A spunlace nonwoven fabric having a width of 15 cm (fiber: rayon/PP/PE=8/1/1, basis weight: 39 g/m², referred to as “Nonwoven Fabric D”) as a water-retaining nonwoven fabric was spread over a hot melt applicator (manufactured by HALLYS Corporation, Marshall 150) of which heating temperature was set at 150° C., and thereafter a styrene-butadiene-styrene block copolymer (SBS, softening point: 85° C.) was coated as an adhesive over the nonwoven fabric at a basis weight of 20 g/m².

Next, a roller spreader (manufactured by HASHIMA CO., LTD., SINTERACE M/C) was charged at its supplying inlet with a crosslinked product of a partially neutralized polymer of acrylic acid (manufactured by Sumitomo Seika Co., Ltd., AQUAKEEP SA55SX-II) as a water-absorbent resin. On the other hand, the above-mentioned adhesive-coated Nonwoven Fabric D was spread over a conveyor at the bottom part of the roller spreader with the adhesive-coated side being on an upper side. Subsequently, the spreading roller and the bottom part conveyor were operated, thereby allowing the water-absorbent resin to evenly overlay the nonwoven fabric at a basis weight of 270 g/m².

The overlaid product obtained was sandwiched from an upper side with an air-through nonwoven fabric (fiber: PP/PE=1/1, basis weight: 25 g/m², referred to as “Nonwoven Fabric B”) as a water-permeable nonwoven fabric, coated with the above-mentioned SBS as an adhesive in the same manner as above at a basis weight of 20 g/m², and thereafter heat-fused with a laminating machine (manufactured by HASHIMA CO., LTD., straight linear fusing press HP-600LF) of which heating temperature was set at 100° C. to integrate, to give a water-absorbent sheet structure. The cross section of the structure of the resulting water-absorbent sheet composition, as schematically shown, had a structure as shown in FIG. 2.
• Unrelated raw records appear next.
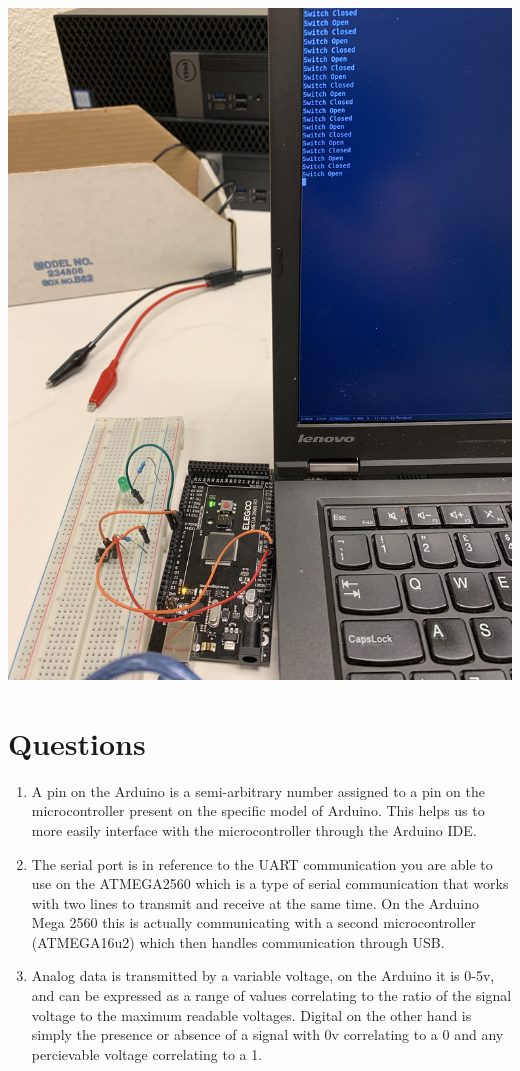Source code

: \documentclass[]{article}
\begin{document}
\begin{center}
	\includegraphics[scale=.06,angle=-90]{3.jpg}
\end{center}
\pagebreak
\section{Questions}
\begin{enumerate}
	\item A pin on the Arduino is a semi-arbitrary number assigned to a pin on the microcontroller present on the specific model of Arduino.
	This helps us to more easily interface with the microcontroller through the Arduino IDE.
	\item The serial port is in reference to the UART communication you are able to use on the ATMEGA2560 which is a type of serial communication that works with two lines to transmit and receive at the same time.
	On the Arduino Mega 2560 this is actually communicating with a second microcontroller (ATMEGA16u2) which then handles communication through USB.
	\item Analog data is transmitted by a variable voltage, on the Arduino it is 0-5v, and can be expressed as a range of values correlating to the ratio of the signal voltage to the maximum readable voltages.
	Digital on the other hand is simply the presence or absence of a signal with 0v correlating to a 0 and any percievable voltage correlating to a 1.
\end{enumerate}
\end{document}

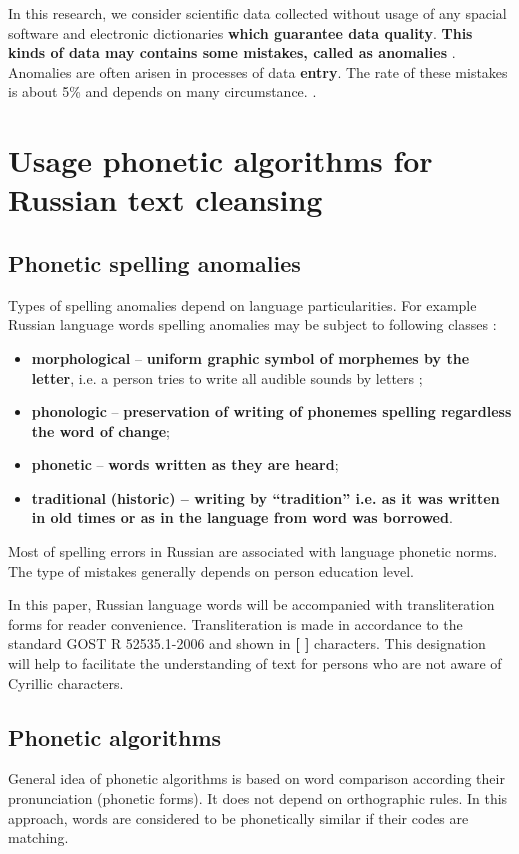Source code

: \documentclass{svproc}
\begin{document}
In this research, we consider scientific data collected without usage of any spacial software and electronic dictionaries\textbf{ which guarantee data quality}. \textbf{This kinds of data may contains some mistakes, called as anomalies} \cite{Orr-1998}. Anomalies are often arisen in processes of data \textbf{entry}. The rate of these mistakes is about 5\% and depends on many circumstance. \cite{Orr-1998}.


\section{Usage phonetic algorithms for Russian text cleansing}
\subsection{Phonetic spelling anomalies}
Types of spelling anomalies depend on language particularities. For example Russian language words spelling anomalies may be subject to following classes \cite{Skripnik-2010}:
\begin{itemize}
\item \textbf{morphological} -- \textbf{uniform graphic symbol of morphemes by the letter}, i.e. a person tries to write all audible sounds by letters \cite{Valgina-2002};
\item \textbf{phonologic} – \textbf{preservation of writing of phonemes spelling regardless the word of change};
\item \textbf{phonetic} – \textbf{words written as they are heard};
\item \textbf{traditional} \textbf{(historic) – writing by “tradition” i.e. as it was written in old times or as in the language from word was borrowed}.
\end{itemize}

Most of spelling errors in Russian are associated with language phonetic norms. The type of mistakes generally depends on person education level\cite{Parubchenko-2005}.

In this paper, Russian language words will be accompanied with transliteration forms for reader convenience. Transliteration is made in accordance to the standard GOST R 52535.1-2006 \cite{GOST-2006} and shown in \textbf{[ ]} characters. This designation will help to facilitate the understanding of text for persons who are not aware of Cyrillic characters.

\subsection{Phonetic algorithms}
General idea of phonetic algorithms is based on word comparison according their pronunciation (phonetic forms). It does not depend on orthographic rules. In this approach, words are considered to be phonetically similar if their codes are matching.
\end{document}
The resulting water-absorbent sheet structure was cut into a given size with a water-permeable nonwoven fabric Nonwoven Fabric B on an upper side to perform various measurements and evaluations described later. The results are shown in Table 2.

Example 3

The same procedures as in Example 1 were carried out except that Nonwoven Fabric B was used as a water-permeable nonwoven fabric, and that a homogeneous mixture of 120 parts by mass of the adhesive and 600 parts by mass of the water-absorbent resin was dispersed at a basis weight of 720 g/m², to give a water-absorbent sheet structure. The resulting water-absorbent sheet structure was cut into a given size with a water-permeable nonwoven fabric Nonwoven Fabric B on an upper side to perform various measurements and evaluations described later. The results are shown in Table 2.

Example 4

The above-mentioned Nonwoven Fabric D having a width of 15 cm as a water-retaining nonwoven fabric was spread over a hot melt applicator (manufactured by HALLYS Corporation, Marshall 150) of which heating temperature was set at 150° C., and thereafter a styrene-butadiene-styrene block copolymer (SBS, softening point: 85° C.) was coated as an adhesive over the nonwoven fabric at a basis weight of 11 g/m².
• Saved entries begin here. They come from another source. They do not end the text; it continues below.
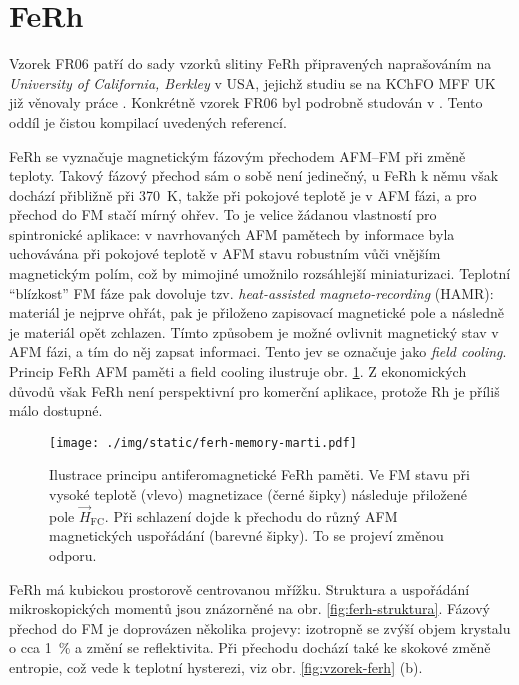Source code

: \section{FeRh}
\label{chap:vzorek-ferh}

Vzorek FR06 patří do sady vzorků slitiny FeRh připravených naprašováním na \emph{University of California, Berkley} v USA, jejichž studiu se na KChFO MFF UK již věnovaly práce \cite{brajerLaserovaSpektroskopieMaterialu2015,saidlUltrarychlaLaserovaSpektroskopie2018,kubascikMagnetooptickeStudiumAntiferomagnetickych2019,saidlInvestigationMagnetostructuralPhase2016}.
Konkrétně vzorek FR06 byl podrobně studován v \cite{saidlUltrarychlaLaserovaSpektroskopie2018,kubascikMagnetooptickeStudiumAntiferomagnetickych2019}.
Tento oddíl je čistou kompilací uvedených referencí.

FeRh se vyznačuje magnetickým fázovým přechodem AFM--FM při změně teploty.
Takový fázový přechod sám o sobě není jedinečný, u FeRh k němu však dochází přibližně při \SI{370}{\kelvin}, takže při pokojové teplotě je v AFM fázi, a pro přechod do FM stačí mírný ohřev.
To je velice žádanou vlastností pro spintronické aplikace: v navrhovaných AFM pamětech by informace byla uchovávána při pokojové teplotě v AFM stavu robustním vůči vnějším magnetickým polím, což by mimojiné umožnilo rozsáhlejší miniaturizaci.
Teplotní ``blízkost'' FM fáze pak dovoluje tzv. \emph{heat-assisted magneto-recording} (HAMR): materiál je nejprve ohřát, pak je přiloženo zapisovací magnetické pole a následně je materiál opět zchlazen.
Tímto způsobem je možné ovlivnit magnetický stav v AFM fázi, a tím do něj zapsat informaci.
Tento jev se označuje jako \emph{field cooling}.
Princip FeRh AFM paměti a field cooling ilustruje obr. \ref{fig:ferh-memory}.
Z ekonomických důvodů však FeRh není perspektivní pro komerční aplikace, protože Rh je příliš málo dostupné.

\begin{figure}[htbp]
    \centering
    \texttt{[image: ./img/static/ferh-memory-marti.pdf]}
    \caption{Ilustrace principu antiferomagnetické FeRh paměti.
        Ve FM stavu při vysoké teplotě (vlevo) magnetizace (černé šipky) následuje přiložené pole $\vec{H}_\textrm{FC}$. 
        Při schlazení dojde k přechodu do různý AFM magnetických uspořádání (barevné šipky). To se projeví změnou odporu. \cite{martiRoomtemperatureAntiferromagneticMemory2014}}
    \label{fig:ferh-memory}
\end{figure}

FeRh má kubickou prostorově centrovanou mřížku.
Struktura a uspořádání mikroskopických momentů jsou znázorněné na obr. \ref{fig:ferh-struktura}.
Fázový přechod do FM je doprovázen několika projevy: izotropně se zvýší objem krystalu o cca \SI{1}{\percent} a změní se reflektivita\cite{saidlInvestigationMagnetostructuralPhase2016}.
Při přechodu dochází také ke skokové změně entropie, což vede k teplotní hysterezi, viz obr. \ref{fig:vzorek-ferh} (b).

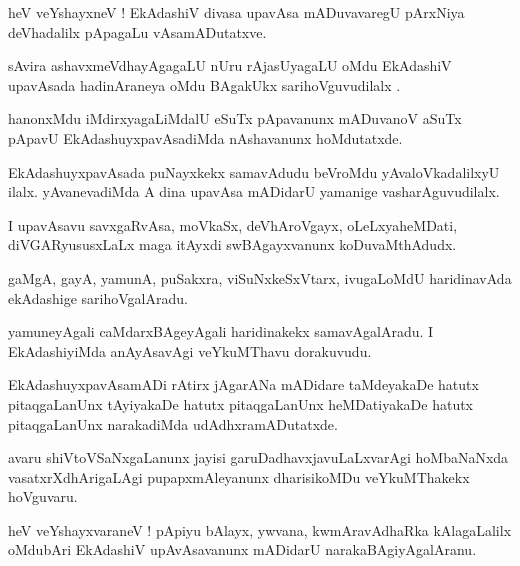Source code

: \documentclass{article}
\begin{document}
\begin{mn}
heV veYshayxneV ! EkAdashiV divasa upavAsa mADuvavaregU pArxNiya deVhadalilx pApagaLu 
vAsamADutatxve.
\end{mn}

\begin{mn}
sAvira ashavxmeVdhayAgagaLU nUru rAjasUyagaLU oMdu EkAdashiV upavAsada hadinAraneya oMdu BAgakUkx 
sarihoVguvudilalx .
\end{mn}

\begin{mn}
hanonxMdu iMdirxyagaLiMdalU eSuTx pApavanunx mADuvanoV aSuTx pApavU EkAdashuyxpavAsadiMda 
nAshavanunx hoMdutatxde.
\end{mn}

\begin{mn}
EkAdashuyxpavAsada puNayxkekx samavAdudu beVroMdu yAvaloVkadalilxyU ilalx. yAvanevadiMda A dina
upavAsa mADidarU yamanige vasharAguvudilalx.
\end{mn}

\begin{mn}
I upavAsavu savxgaRvAsa, moVkaSx, deVhAroVgayx, oLeLxyaheMDati, diVGARyususxLaLx maga itAyxdi 
swBAgayxvanunx koDuvaMthAdudx.
\end{mn}

\begin{mn}
gaMgA, gayA, yamunA, puSakxra, viSuNxkeSxVtarx, ivugaLoMdU haridinavAda ekAdashige sarihoVgalAradu.
\end{mn}


\begin{mn}
yamuneyAgali caMdarxBAgeyAgali haridinakekx samavAgalAradu. I EkAdashiyiMda anAyAsavAgi veYkuMThavu 
dorakuvudu.
\end{mn}

\begin{mn}
EkAdashuyxpavAsamADi rAtirx jAgarANa mADidare taMdeyakaDe hatutx pitaqgaLanUnx tAyiyakaDe hatutx 
pitaqgaLanUnx heMDatiyakaDe hatutx pitaqgaLanUnx narakadiMda udAdhxramADutatxde.
\end{mn}

\begin{mn}
avaru shiVtoVSaNxgaLanunx jayisi garuDadhavxjavuLaLxvarAgi hoMbaNaNxda vasatxrXdhArigaLAgi
pupapxmAleyanunx  dharisikoMDu veYkuMThakekx hoVguvaru.
\end{mn}

\begin{mn}
heV veYshayxvaraneV ! pApiyu bAlayx, ywvana, kwmAravAdhaRka kAlagaLalilx  oMdubAri EkAdashiV 
upAvAsavanunx mADidarU narakaBAgiyAgalAranu.
\end{mn}
\end{document}
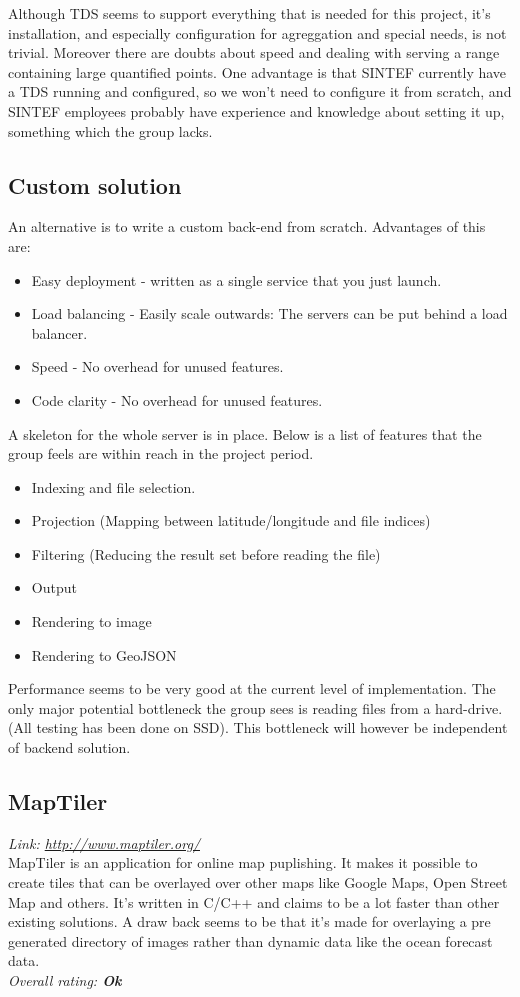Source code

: \documentclass[11pt,a4paper,titlepage,oneside]{report}
\begin{document}
  Although \gls{TDS} seems to support everything that is needed for this project, it's installation, and especially configuration for agreggation and special needs, is not trivial. Moreover there are doubts about speed and dealing with serving a range containing large quantified points. One advantage is that SINTEF currently have a \gls{TDS} running and configured, so we won't need to configure it from scratch, and SINTEF employees probably have experience and knowledge about setting it up, something which the group lacks.

  \subsection{Custom solution}
  An alternative is to write a custom back-end from scratch.
  Advantages of this are:
  \begin{itemize}
  \item Easy deployment - written as a single service that you just launch.
  \item Load balancing - Easily scale outwards: The servers can be put behind a load balancer. 
  \item Speed - No overhead for unused features.
  \item Code clarity - No overhead for unused features.
  \end{itemize}
  A skeleton for the whole server is in place. Below is a list of features that the group feels are within reach in the project period. 
  \begin{itemize}
  \item Indexing and file selection.
  \item Projection (Mapping between latitude/longitude and file indices)
  \item Filtering (Reducing the result set before reading the file)
  \item Output
  \item Rendering to image
  \item Rendering to GeoJSON
  \end{itemize}

  Performance seems to be very good at the current level of implementation. The only major potential bottleneck the group sees is reading files from a hard-drive. (All testing has been done on \gls{SSD}). This bottleneck will however be independent of backend solution.
  
  \subsection{MapTiler}
  \emph{Link: \url{http://www.maptiler.org/}} \\%
    MapTiler is an application for online map puplishing. It makes it possible to create tiles that can be overlayed over other maps like Google Maps, Open Street Map and others. It's written in C/C++ and claims to be a lot faster than other existing solutions. A draw back seems to be that it's made for overlaying a pre generated directory of images rather than dynamic data like the ocean forecast data.
  \\ \emph{Overall rating: \textbf{Ok}}
  
\end{document}
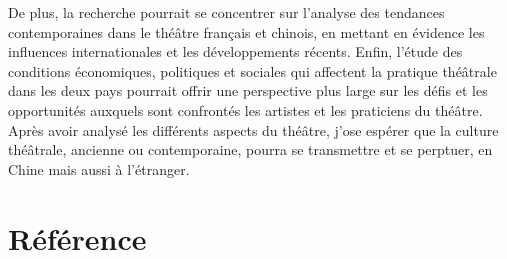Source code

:\documentclass[UTF8,a4paper,12pt]{ctexart}
\numberwithin{equation}{section}
\begin{document}
De plus, la recherche pourrait se concentrer sur l'analyse des tendances contemporaines dans le théâtre français et chinois, en mettant en évidence les influences internationales et les développements récents. Enfin, l'étude des conditions économiques, politiques et sociales qui affectent la pratique théâtrale dans les deux pays pourrait offrir une perspective plus large sur les défis et les opportunités auxquels sont confrontés les artistes et les praticiens du théâtre. Après avoir analysé les différents aspects du théâtre, j'ose espérer que la culture théâtrale, ancienne ou contemporaine,  pourra se transmettre et se perptuer, en Chine mais aussi à l'étranger.

\newpage
{}
\section*{Référence}
\begingroup  %
\renewcommand{\section}[2]{}
\printbibliography
\endgroup

%

%
%
%
%
%
%
%
%
%
%
\end{document}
Next, a roller spreader (manufactured by HASHIMA CO., LTD., SINTERACE M/C) was charged at its supplying inlet with a crosslinked product of a partially neutralized polymer of acrylic acid (manufactured by Sumitomo Seika Co., Ltd., AQUAKEEP SA55SX-II) as a water-absorbent resin. On the other hand, the above-mentioned adhesive-coated Nonwoven Fabric D was spread over a conveyor at the bottom part of the roller spreader with the adhesive-coated side being on an upper side. Subsequently, the spreading roller and the bottom part conveyor were operated, thereby allowing the water-absorbent resin to evenly overlay the nonwoven fabric at a basis weight of 150 g/m².

The overlaid product obtained was sandwiched from an upper side with the above-mentioned Nonwoven Fabric A as a breathable fractionating layer, coated with the above-mentioned SBS as an adhesive in the same manner as above at a basis weight of 11 g/m², and thereafter heat-fused with a laminating machine (manufactured by HASHIMA CO., LTD., straight linear fusing press HP-600LF) of which heating temperature was set at 100° C. to integrate, to give an intermediate product of a water-absorbent sheet structure.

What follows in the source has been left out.